— What is being asked —
Reproduce all the lines below exactly and omit the images.

— The input —
-------------------------

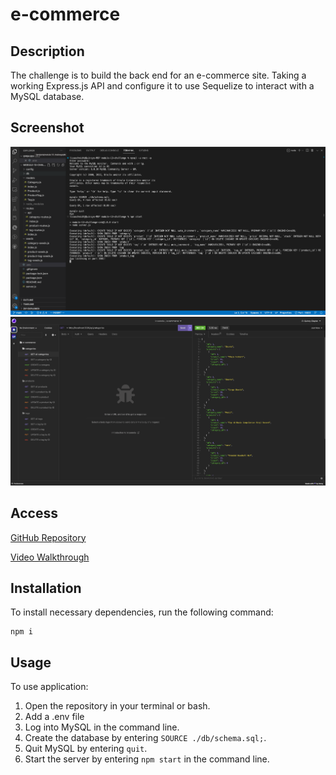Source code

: # e-commerce

## Description
The challenge is to build the back end for an e-commerce site. Taking a working Express.js API and configure it to use Sequelize to interact with a MySQL database.

## Screenshot
![Screenshot of application in command line](/img/Screen%20Shot%202022-12-19%20at%206.50.36%20PM.png)
![Screenshot of insomnia](/img/insomnia%20ss.png)
## Access
[GitHub Repository](https://github.com/qclaytor30/e-commerce)

[Video Walkthrough](https://youtu.be/NXFEg66Vfc0)
## Installation
To install necessary dependencies, run the following command:

```
npm i
```
## Usage

To use application:
1. Open the repository in your terminal or bash.
2. Add a .env file
3. Log into MySQL in the command line.
4. Create the database by entering ```SOURCE ./db/schema.sql;```.
5. Quit MySQL by entering ```quit```.
6. Start the server by entering ```npm start``` in the command line.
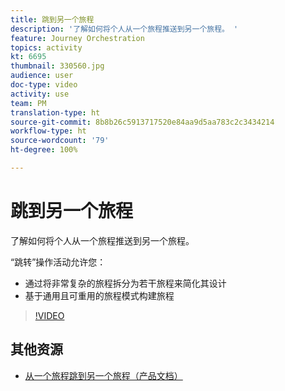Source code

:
 ```yaml
---
title: 跳到另一个旅程
description: '了解如何将个人从一个旅程推送到另一个旅程。 '
feature: Journey Orchestration
topics: activity
kt: 6695
thumbnail: 330560.jpg
audience: user
doc-type: video
activity: use
team: PM
translation-type: ht
source-git-commit: 8b8b26c5913717520e84aa9d5aa783c2c3434214
workflow-type: ht
source-wordcount: '79'
ht-degree: 100%

---
```



# 跳到另一个旅程

了解如何将个人从一个旅程推送到另一个旅程。

“跳转”操作活动允许您：

* 通过将非常复杂的旅程拆分为若干旅程来简化其设计
* 基于通用且可重用的旅程模式构建旅程

>[!VIDEO](https://video.tv.adobe.com/v/330560?quality=12&captions=chi_hans)

## 其他资源

* [从一个旅程跳到另一个旅程（产品文档）](https://experienceleague.adobe.com/docs/journeys/using/building-journeys/about-journey-building/action-activities/jump.html?lang=en#building-journeys)

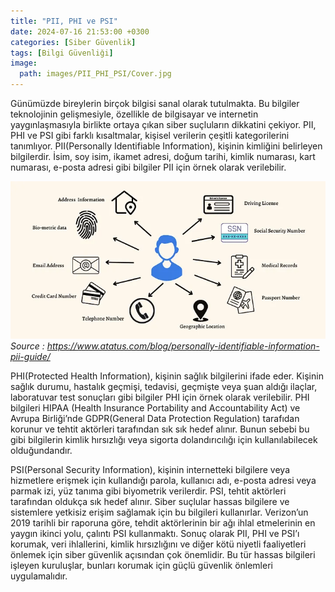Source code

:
 ```yaml
---
title: "PII, PHI ve PSI"
date: 2024-07-16 21:53:00 +0300
categories: [Siber Güvenlik]
tags: [Bilgi Güvenliği]
image:
  path: images/PII_PHI_PSI/Cover.jpg
---
```


Günümüzde bireylerin birçok bilgisi sanal olarak tutulmakta. Bu bilgiler teknolojinin gelişmesiyle, özellikle de bilgisayar ve internetin yaygınlaşmasıyla birlikte ortaya çıkan siber suçluların dikkatini çekiyor.
PII, PHI ve PSI gibi farklı kısaltmalar, kişisel verilerin çeşitli kategorilerini tanımlıyor. PII(Personally Identifiable Information), kişinin kimliğini belirleyen bilgilerdir. İsim, soy isim, ikamet adresi, doğum tarihi, kimlik numarası, kart numarası, e-posta adresi gibi bilgiler PII için örnek olarak verilebilir.

![Personal Identifiable Information](images/PII_PHI_PSI/PII.webp)
_Source : https://www.atatus.com/blog/personally-identifiable-information-pii-guide/_

PHI(Protected Health Information), kişinin sağlık bilgilerini ifade eder. Kişinin sağlık durumu, hastalık geçmişi, tedavisi, geçmişte veya şuan aldığı ilaçlar, laboratuvar test sonuçları gibi bilgiler PHI için örnek olarak verilebilir. PHI bilgileri HIPAA (Health Insurance Portability and Accountability Act) ve Avrupa Birliği’nde GDPR(General Data Protection Regulation) tarafıdan korunur ve tehtit aktörleri tarafından sık sık hedef alınır. Bunun sebebi bu gibi bilgilerin kimlik hırsızlığı veya sigorta dolandırıcılığı için kullanılabilecek olduğundandır.

PSI(Personal Security Information), kişinin internetteki bilgilere veya hizmetlere erişmek için kullandığı parola, kullanıcı adı, e-posta adresi veya parmak izi, yüz tanıma gibi biyometrik verilerdir. PSI, tehtit aktörleri tarafından oldukça sık hedef alınır. Siber suçlular hassas bilgilere ve sistemlere yetkisiz erişim sağlamak için bu bilgileri kullanırlar. Verizon’un 2019 tarihli bir raporuna göre, tehdit aktörlerinin bir ağı ihlal etmelerinin en yaygın ikinci yolu, çalıntı PSI kullanmaktı.
Sonuç olarak PII, PHI ve PSI’ı korumak, veri ihlallerini, kimlik hırsızlığını ve diğer kötü niyetli faaliyetleri önlemek için siber güvenlik açısından çok önemlidir. Bu tür hassas bilgileri işleyen kuruluşlar, bunları korumak için güçlü güvenlik önlemleri uygulamalıdır.




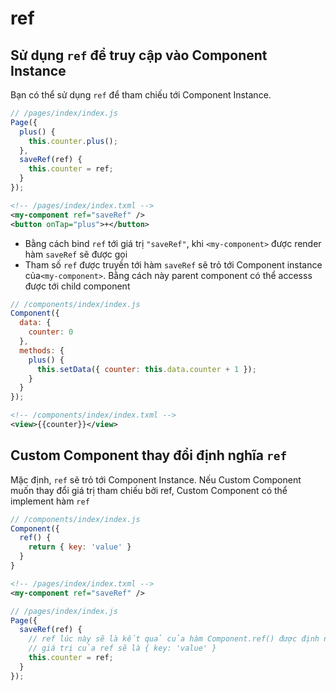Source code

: # ref

## Sử dụng `ref` để truy cập vào Component Instance

Bạn có thể sử dụng `ref` để tham chiếu tới Component Instance.

```js
// /pages/index/index.js
Page({
  plus() {
    this.counter.plus();
  },
  saveRef(ref) {
    this.counter = ref;
  }
});
```

```xml
<!-- /pages/index/index.txml -->
<my-component ref="saveRef" />
<button onTap="plus">+</button>
```

- Bằng cách bind `ref` tới giá trị `"saveRef"`, khi `<my-component>` được render hàm `saveRef` sẽ được gọi
- Tham số `ref` được truyền tới hàm `saveRef` sẽ trỏ tới Component instance của`<my-component>`. Bằng cách này parent component có thể accesss được tới child component

```js
// /components/index/index.js
Component({
  data: {
    counter: 0
  },
  methods: {
    plus() {
      this.setData({ counter: this.data.counter + 1 });
    }
  }
});
```

```xml
<!-- /components/index/index.txml -->
<view>{{counter}}</view>
```

## Custom Component thay đổi định nghĩa `ref`

Mặc định, `ref` sẽ trỏ tới Component Instance. Nếu Custom Component muốn thay đổi giá trị tham chiếu bởi ref, Custom Component có thể implement hàm `ref`

```js
// /components/index/index.js
Component({
  ref() {
    return { key: 'value' }
  }
}
```

```xml
<!-- /pages/index/index.txml -->
<my-component ref="saveRef" />
```

```js
// /pages/index/index.js
Page({
  saveRef(ref) {
    // ref lúc này sẽ là kết quả của hàm Component.ref() được định nghĩa ở trên
    // giá trị của ref sẽ là { key: 'value' }
    this.counter = ref;
  }
});
```
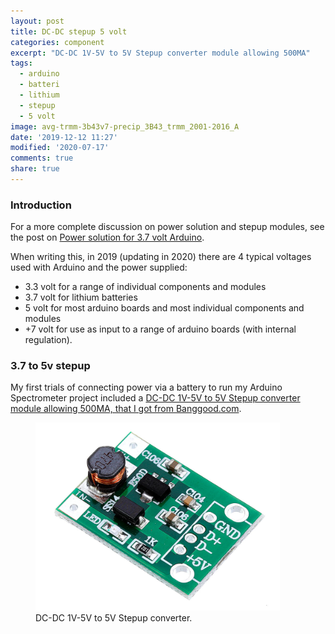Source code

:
 ```yaml
---
layout: post
title: DC-DC stepup 5 volt
categories: component
excerpt: "DC-DC 1V-5V to 5V Stepup converter module allowing 500MA"
tags:
  - arduino
  - batteri
  - lithium
  - stepup
  - 5 volt
image: avg-trmm-3b43v7-precip_3B43_trmm_2001-2016_A
date: '2019-12-12 11:27'
modified: '2020-07-17'
comments: true
share: true
---
```


### Introduction

For a more complete discussion on power solution and stepup modules, see the post  on [Power solution for 3.7 volt Arduino](../../module/module-batteri/).

When writing this, in 2019 (updating in 2020) there are 4 typical voltages used with Arduino and the power supplied:

- 3.3 volt for a range of individual components and modules
- 3.7 volt for lithium batteries
- 5 volt for most arduino boards and most individual components and modules
- +7 volt for use as input to a range of arduino boards (with internal regulation).

### 3.7 to 5v stepup

My first trials of connecting power via a battery to run my Arduino Spectrometer project included a [DC-DC 1V-5V to 5V Stepup converter module allowing 500MA, that I got from Banggood.com](https://www.banggood.com/DC-DC-1V-5V-to-5V-Converter-Step-Up-Power-Supply-Module-Boost-Adapter-Converter-Board-500MA-Voltage-Regulator-p-1578191.html?rmmds=search&cur_warehouse=CN).

<figure>
<img src="../../images/dc-dc-5v-stepup-500mA.png">
<figcaption> DC-DC 1V-5V to 5V Stepup converter.</figcaption>
</figure>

-------------------------

— Problem solution —
Source code

: # e-commerce

## Description
The challenge is to build the back end for an e-commerce site. Taking a working Express.js API and configure it to use Sequelize to interact with a MySQL database.

## Screenshot
![Screenshot of application in command line](/img/Screen%20Shot%202022-12-19%20at%206.50.36%20PM.png)
![Screenshot of insomnia](/img/insomnia%20ss.png)
## Access
[GitHub Repository](https://github.com/qclaytor30/e-commerce)

[Video Walkthrough](https://youtu.be/NXFEg66Vfc0)
## Installation
To install necessary dependencies, run the following command:

```
npm i
```
## Usage

To use application:
1. Open the repository in your terminal or bash.
2. Add a .env file
3. Log into MySQL in the command line.
4. Create the database by entering ```SOURCE ./db/schema.sql;```.
5. Quit MySQL by entering ```quit```.
6. Start the server by entering ```npm start``` in the command line.
Source code

:
 ```yaml
---
title: 跳到另一个旅程
description: '了解如何将个人从一个旅程推送到另一个旅程。 '
feature: Journey Orchestration
topics: activity
kt: 6695
thumbnail: 330560.jpg
audience: user
doc-type: video
activity: use
team: PM
translation-type: ht
source-git-commit: 8b8b26c5913717520e84aa9d5aa783c2c3434214
workflow-type: ht
source-wordcount: '79'
ht-degree: 100%

---
```



# 跳到另一个旅程

了解如何将个人从一个旅程推送到另一个旅程。

“跳转”操作活动允许您：

* 通过将非常复杂的旅程拆分为若干旅程来简化其设计
* 基于通用且可重用的旅程模式构建旅程

>[!VIDEO](https://video.tv.adobe.com/v/330560?quality=12&captions=chi_hans)

## 其他资源

* [从一个旅程跳到另一个旅程（产品文档）](https://experienceleague.adobe.com/docs/journeys/using/building-journeys/about-journey-building/action-activities/jump.html?lang=en#building-journeys)

Source code

:
 ```yaml
---
title: "PII, PHI ve PSI"
date: 2024-07-16 21:53:00 +0300
categories: [Siber Güvenlik]
tags: [Bilgi Güvenliği]
image:
  path: images/PII_PHI_PSI/Cover.jpg
---
```


Günümüzde bireylerin birçok bilgisi sanal olarak tutulmakta. Bu bilgiler teknolojinin gelişmesiyle, özellikle de bilgisayar ve internetin yaygınlaşmasıyla birlikte ortaya çıkan siber suçluların dikkatini çekiyor.
PII, PHI ve PSI gibi farklı kısaltmalar, kişisel verilerin çeşitli kategorilerini tanımlıyor. PII(Personally Identifiable Information), kişinin kimliğini belirleyen bilgilerdir. İsim, soy isim, ikamet adresi, doğum tarihi, kimlik numarası, kart numarası, e-posta adresi gibi bilgiler PII için örnek olarak verilebilir.

![Personal Identifiable Information](images/PII_PHI_PSI/PII.webp)
_Source : https://www.atatus.com/blog/personally-identifiable-information-pii-guide/_

PHI(Protected Health Information), kişinin sağlık bilgilerini ifade eder. Kişinin sağlık durumu, hastalık geçmişi, tedavisi, geçmişte veya şuan aldığı ilaçlar, laboratuvar test sonuçları gibi bilgiler PHI için örnek olarak verilebilir. PHI bilgileri HIPAA (Health Insurance Portability and Accountability Act) ve Avrupa Birliği’nde GDPR(General Data Protection Regulation) tarafıdan korunur ve tehtit aktörleri tarafından sık sık hedef alınır. Bunun sebebi bu gibi bilgilerin kimlik hırsızlığı veya sigorta dolandırıcılığı için kullanılabilecek olduğundandır.

PSI(Personal Security Information), kişinin internetteki bilgilere veya hizmetlere erişmek için kullandığı parola, kullanıcı adı, e-posta adresi veya parmak izi, yüz tanıma gibi biyometrik verilerdir. PSI, tehtit aktörleri tarafından oldukça sık hedef alınır. Siber suçlular hassas bilgilere ve sistemlere yetkisiz erişim sağlamak için bu bilgileri kullanırlar. Verizon’un 2019 tarihli bir raporuna göre, tehdit aktörlerinin bir ağı ihlal etmelerinin en yaygın ikinci yolu, çalıntı PSI kullanmaktı.
Sonuç olarak PII, PHI ve PSI’ı korumak, veri ihlallerini, kimlik hırsızlığını ve diğer kötü niyetli faaliyetleri önlemek için siber güvenlik açısından çok önemlidir. Bu tür hassas bilgileri işleyen kuruluşlar, bunları korumak için güçlü güvenlik önlemleri uygulamalıdır.




Source code

: # ref

## Sử dụng `ref` để truy cập vào Component Instance

Bạn có thể sử dụng `ref` để tham chiếu tới Component Instance.

```js
// /pages/index/index.js
Page({
  plus() {
    this.counter.plus();
  },
  saveRef(ref) {
    this.counter = ref;
  }
});
```

```xml
<!-- /pages/index/index.txml -->
<my-component ref="saveRef" />
<button onTap="plus">+</button>
```

- Bằng cách bind `ref` tới giá trị `"saveRef"`, khi `<my-component>` được render hàm `saveRef` sẽ được gọi
- Tham số `ref` được truyền tới hàm `saveRef` sẽ trỏ tới Component instance của`<my-component>`. Bằng cách này parent component có thể accesss được tới child component

```js
// /components/index/index.js
Component({
  data: {
    counter: 0
  },
  methods: {
    plus() {
      this.setData({ counter: this.data.counter + 1 });
    }
  }
});
```

```xml
<!-- /components/index/index.txml -->
<view>{{counter}}</view>
```

## Custom Component thay đổi định nghĩa `ref`

Mặc định, `ref` sẽ trỏ tới Component Instance. Nếu Custom Component muốn thay đổi giá trị tham chiếu bởi ref, Custom Component có thể implement hàm `ref`

```js
// /components/index/index.js
Component({
  ref() {
    return { key: 'value' }
  }
}
```

```xml
<!-- /pages/index/index.txml -->
<my-component ref="saveRef" />
```

```js
// /pages/index/index.js
Page({
  saveRef(ref) {
    // ref lúc này sẽ là kết quả của hàm Component.ref() được định nghĩa ở trên
    // giá trị của ref sẽ là { key: 'value' }
    this.counter = ref;
  }
});
```
Source code

:
 ```yaml
---
layout: post
title: DC-DC stepup 5 volt
categories: component
excerpt: "DC-DC 1V-5V to 5V Stepup converter module allowing 500MA"
tags:
  - arduino
  - batteri
  - lithium
  - stepup
  - 5 volt
image: avg-trmm-3b43v7-precip_3B43_trmm_2001-2016_A
date: '2019-12-12 11:27'
modified: '2020-07-17'
comments: true
share: true
---
```


### Introduction

For a more complete discussion on power solution and stepup modules, see the post  on [Power solution for 3.7 volt Arduino](../../module/module-batteri/).

When writing this, in 2019 (updating in 2020) there are 4 typical voltages used with Arduino and the power supplied:

- 3.3 volt for a range of individual components and modules
- 3.7 volt for lithium batteries
- 5 volt for most arduino boards and most individual components and modules
- +7 volt for use as input to a range of arduino boards (with internal regulation).

### 3.7 to 5v stepup

My first trials of connecting power via a battery to run my Arduino Spectrometer project included a [DC-DC 1V-5V to 5V Stepup converter module allowing 500MA, that I got from Banggood.com](https://www.banggood.com/DC-DC-1V-5V-to-5V-Converter-Step-Up-Power-Supply-Module-Boost-Adapter-Converter-Board-500MA-Voltage-Regulator-p-1578191.html?rmmds=search&cur_warehouse=CN).

<figure>
<img src="../../images/dc-dc-5v-stepup-500mA.png">
<figcaption> DC-DC 1V-5V to 5V Stepup converter.</figcaption>
</figure>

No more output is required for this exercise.